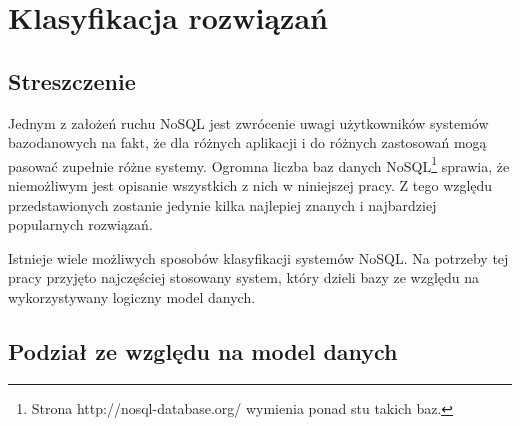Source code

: \chapter{Klasyfikacja rozwiązań}

\section*{Streszczenie}

Jednym z założeń ruchu NoSQL jest zwrócenie uwagi użytkowników systemów bazodanowych na fakt, że dla różnych aplikacji i do różnych zastosowań mogą pasować zupełnie różne systemy.
Ogromna liczba baz danych NoSQL\footnote{Strona http://nosql-database.org/ wymienia ponad stu takich baz.} sprawia, że niemożliwym jest opisanie wszystkich z nich w niniejszej pracy.
Z tego względu przedstawionych zostanie jedynie kilka najlepiej znanych i najbardziej popularnych rozwiązań.

Istnieje wiele możliwych sposobów klasyfikacji systemów NoSQL.
Na potrzeby tej pracy przyjęto najczęściej stosowany system, który dzieli bazy ze względu na wykorzystywany logiczny model danych.

\section{Podział ze względu na model danych}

• Exercise description
Copy the entries character for character, excluding any pictures.

• The answer
Source code

: \chapter{Klasyfikacja rozwiązań}

\section*{Streszczenie}

Jednym z założeń ruchu NoSQL jest zwrócenie uwagi użytkowników systemów bazodanowych na fakt, że dla różnych aplikacji i do różnych zastosowań mogą pasować zupełnie różne systemy.
Ogromna liczba baz danych NoSQL\footnote{Strona http://nosql-database.org/ wymienia ponad stu takich baz.} sprawia, że niemożliwym jest opisanie wszystkich z nich w niniejszej pracy.
Z tego względu przedstawionych zostanie jedynie kilka najlepiej znanych i najbardziej popularnych rozwiązań.

Istnieje wiele możliwych sposobów klasyfikacji systemów NoSQL.
Na potrzeby tej pracy przyjęto najczęściej stosowany system, który dzieli bazy ze względu na wykorzystywany logiczny model danych.

\section{Podział ze względu na model danych}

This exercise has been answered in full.